November 9, 2011 / by emptywheel

 

Abd al Rahim al-Nashiri Delays His Own Trial until after Presidential Election

As Muna Shikaki and Carol Rosenberg just tweeted, Abd al Rahim al-Nashiri requested–and the military judge granted–that his trial not start until November 9, 2012. Which would put it several days after the Presidential election.

The logic for this decision seems clear to me. First, the government has made it clear al-Nashiri won’t be released if he is acquitted in any case. Add in the fact that the punishment jail is, at least for some prisoners, worse than the detention jail at Gitmo, and postponing the trial might actually improve al-Nashiri’s conditions until such time as the government convicts him (even assuming the military court doesn’t decide to execute him). And if the government does decide to go ahead with other case, rules on things like hearsay may have evolved.

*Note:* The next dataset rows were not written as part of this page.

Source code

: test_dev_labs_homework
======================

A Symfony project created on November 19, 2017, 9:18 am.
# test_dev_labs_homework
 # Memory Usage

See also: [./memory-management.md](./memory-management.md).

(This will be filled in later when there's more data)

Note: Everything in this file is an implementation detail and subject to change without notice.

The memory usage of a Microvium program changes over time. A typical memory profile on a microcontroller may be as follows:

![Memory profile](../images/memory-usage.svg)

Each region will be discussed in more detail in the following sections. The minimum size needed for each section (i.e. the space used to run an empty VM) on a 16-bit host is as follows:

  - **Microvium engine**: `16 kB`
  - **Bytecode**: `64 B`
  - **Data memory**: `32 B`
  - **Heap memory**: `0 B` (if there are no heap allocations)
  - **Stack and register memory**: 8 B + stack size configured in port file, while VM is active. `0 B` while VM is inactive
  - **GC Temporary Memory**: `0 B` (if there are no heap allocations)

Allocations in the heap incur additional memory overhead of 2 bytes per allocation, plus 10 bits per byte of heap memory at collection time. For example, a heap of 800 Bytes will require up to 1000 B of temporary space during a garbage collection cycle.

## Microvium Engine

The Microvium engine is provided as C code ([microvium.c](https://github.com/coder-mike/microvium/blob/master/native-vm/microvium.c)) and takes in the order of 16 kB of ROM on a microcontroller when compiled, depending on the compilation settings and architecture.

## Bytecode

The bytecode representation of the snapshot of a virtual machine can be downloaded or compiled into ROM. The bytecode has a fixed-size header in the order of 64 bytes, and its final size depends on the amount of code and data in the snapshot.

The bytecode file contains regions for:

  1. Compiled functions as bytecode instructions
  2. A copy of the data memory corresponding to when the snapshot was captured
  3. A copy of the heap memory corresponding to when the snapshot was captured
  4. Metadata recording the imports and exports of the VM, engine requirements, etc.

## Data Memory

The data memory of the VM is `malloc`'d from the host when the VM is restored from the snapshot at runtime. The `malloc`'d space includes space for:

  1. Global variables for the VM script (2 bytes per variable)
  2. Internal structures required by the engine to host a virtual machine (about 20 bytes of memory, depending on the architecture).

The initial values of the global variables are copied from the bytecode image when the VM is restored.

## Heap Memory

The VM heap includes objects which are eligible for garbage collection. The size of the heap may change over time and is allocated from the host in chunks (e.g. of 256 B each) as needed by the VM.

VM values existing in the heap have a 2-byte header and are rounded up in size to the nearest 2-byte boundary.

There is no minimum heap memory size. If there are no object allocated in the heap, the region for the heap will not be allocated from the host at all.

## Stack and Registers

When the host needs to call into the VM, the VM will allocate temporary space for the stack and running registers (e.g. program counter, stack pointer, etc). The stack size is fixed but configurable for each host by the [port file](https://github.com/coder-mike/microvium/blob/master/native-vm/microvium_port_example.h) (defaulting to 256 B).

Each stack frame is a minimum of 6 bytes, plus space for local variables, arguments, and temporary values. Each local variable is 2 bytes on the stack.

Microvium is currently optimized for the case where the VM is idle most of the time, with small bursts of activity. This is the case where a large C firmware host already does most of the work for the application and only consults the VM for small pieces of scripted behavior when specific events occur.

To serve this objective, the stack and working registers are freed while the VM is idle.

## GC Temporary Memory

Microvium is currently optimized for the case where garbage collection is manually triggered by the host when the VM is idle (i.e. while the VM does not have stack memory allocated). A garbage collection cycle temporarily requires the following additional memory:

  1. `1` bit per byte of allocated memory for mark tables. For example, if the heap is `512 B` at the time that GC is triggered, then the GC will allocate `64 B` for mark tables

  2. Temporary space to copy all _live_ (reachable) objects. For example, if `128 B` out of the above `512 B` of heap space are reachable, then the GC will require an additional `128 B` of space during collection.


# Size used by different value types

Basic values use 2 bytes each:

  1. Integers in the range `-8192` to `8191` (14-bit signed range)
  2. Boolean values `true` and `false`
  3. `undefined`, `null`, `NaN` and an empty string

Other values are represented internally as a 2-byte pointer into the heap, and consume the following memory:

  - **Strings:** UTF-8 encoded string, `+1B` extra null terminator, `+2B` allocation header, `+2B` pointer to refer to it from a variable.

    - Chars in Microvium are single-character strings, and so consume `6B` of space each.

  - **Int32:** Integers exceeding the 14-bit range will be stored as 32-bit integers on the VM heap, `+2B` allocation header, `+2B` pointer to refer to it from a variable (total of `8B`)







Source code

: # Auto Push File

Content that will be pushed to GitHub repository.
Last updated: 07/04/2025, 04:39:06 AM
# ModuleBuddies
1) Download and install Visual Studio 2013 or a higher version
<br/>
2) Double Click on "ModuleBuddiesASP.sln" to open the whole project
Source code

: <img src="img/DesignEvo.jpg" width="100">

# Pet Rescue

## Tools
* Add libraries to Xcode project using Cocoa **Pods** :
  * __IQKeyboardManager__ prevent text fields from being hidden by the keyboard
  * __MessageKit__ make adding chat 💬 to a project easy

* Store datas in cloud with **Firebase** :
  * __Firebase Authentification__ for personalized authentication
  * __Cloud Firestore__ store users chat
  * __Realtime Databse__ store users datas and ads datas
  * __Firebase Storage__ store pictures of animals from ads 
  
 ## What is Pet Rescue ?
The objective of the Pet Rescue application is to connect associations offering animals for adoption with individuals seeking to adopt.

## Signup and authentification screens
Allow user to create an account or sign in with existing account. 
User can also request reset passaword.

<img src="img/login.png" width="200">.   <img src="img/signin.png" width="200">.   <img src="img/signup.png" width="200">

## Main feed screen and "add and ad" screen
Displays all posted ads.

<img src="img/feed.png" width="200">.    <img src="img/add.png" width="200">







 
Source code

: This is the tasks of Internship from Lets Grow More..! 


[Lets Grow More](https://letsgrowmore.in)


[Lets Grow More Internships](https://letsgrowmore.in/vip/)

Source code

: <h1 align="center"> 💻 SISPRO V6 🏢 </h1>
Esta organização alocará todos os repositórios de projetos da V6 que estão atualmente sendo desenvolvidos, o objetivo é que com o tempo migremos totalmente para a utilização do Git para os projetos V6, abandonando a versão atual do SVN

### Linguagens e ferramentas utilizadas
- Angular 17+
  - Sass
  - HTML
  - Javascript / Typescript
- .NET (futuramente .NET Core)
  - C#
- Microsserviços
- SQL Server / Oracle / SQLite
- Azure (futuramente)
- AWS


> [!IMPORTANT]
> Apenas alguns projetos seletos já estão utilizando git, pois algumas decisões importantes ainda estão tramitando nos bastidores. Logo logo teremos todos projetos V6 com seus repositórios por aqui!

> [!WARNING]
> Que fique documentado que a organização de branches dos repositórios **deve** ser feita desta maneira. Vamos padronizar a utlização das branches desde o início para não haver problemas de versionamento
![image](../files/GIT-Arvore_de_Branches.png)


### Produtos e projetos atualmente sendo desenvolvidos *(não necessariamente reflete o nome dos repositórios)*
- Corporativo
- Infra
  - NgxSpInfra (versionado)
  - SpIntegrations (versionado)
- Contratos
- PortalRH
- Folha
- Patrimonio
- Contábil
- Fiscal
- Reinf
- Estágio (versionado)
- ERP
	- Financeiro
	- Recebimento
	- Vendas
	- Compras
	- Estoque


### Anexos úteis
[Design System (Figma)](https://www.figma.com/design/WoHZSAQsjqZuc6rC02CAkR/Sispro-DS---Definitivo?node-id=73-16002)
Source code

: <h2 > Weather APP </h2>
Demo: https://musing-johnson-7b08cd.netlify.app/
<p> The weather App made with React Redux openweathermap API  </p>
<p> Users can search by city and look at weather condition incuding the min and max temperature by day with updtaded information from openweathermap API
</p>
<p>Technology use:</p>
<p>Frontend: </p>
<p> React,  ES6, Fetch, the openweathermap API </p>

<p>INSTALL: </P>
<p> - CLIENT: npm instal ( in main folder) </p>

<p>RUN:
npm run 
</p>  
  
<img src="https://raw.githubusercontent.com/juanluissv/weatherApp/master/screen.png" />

I also suspect the delay will mess with Obama Administration plans for the roll-out of the military commissions. They had picked al-Nashiri’s case to be the first. Now, they’ll either have to delay all the other trials, including that of the 9/11 plotters, or they’ll have to test out their new system on detainees whose cases might be even more legally difficult than al-Nashiri’s. Furthermore, the delay will heighten Obama’s failure to make good on his promise to close Gitmo.

Frankly, the people who get most screwed by this move are the families of USS Cole victims. They’ve been waiting for a decade already for justice; this puts off that time for another year.

But that’s part of the problem with the Gitmo Show Trials. The government claims, simultaneously, that these trials deliver some kind of justice but also that it can hold someone who has been acquitted, which takes away any incentive for detainees to press for a speedy trial. And since there’s not a law allowing the government to impose a speedy trial–but rather a protection giving a prisoner a speedy trial unless he waives it–it’ll be interesting to see whether the Administration pushed back against this (the Prosecutor has apparently already accepted it).

Update: As bmaz points out, al-Nashiri is also suing the Convening Authority for trying him in a military court for alleged crimes that did not happen during a war.

The only question this Court must answer is a pure question of law. Did the President or Congress choose to invoke their war powers and apply the law of war in Yemen at any time relevant to the allegations against Plaintiff? The answer is no.

Plaintiff therefore asks this Court to enter a judgment declaring that the Defendant has exceeded his authority by issuing military commission orders for alleged crimes that did not occur in the context of an armed conflict subject to the laws of war.

The delay will also allow this suit to move forward.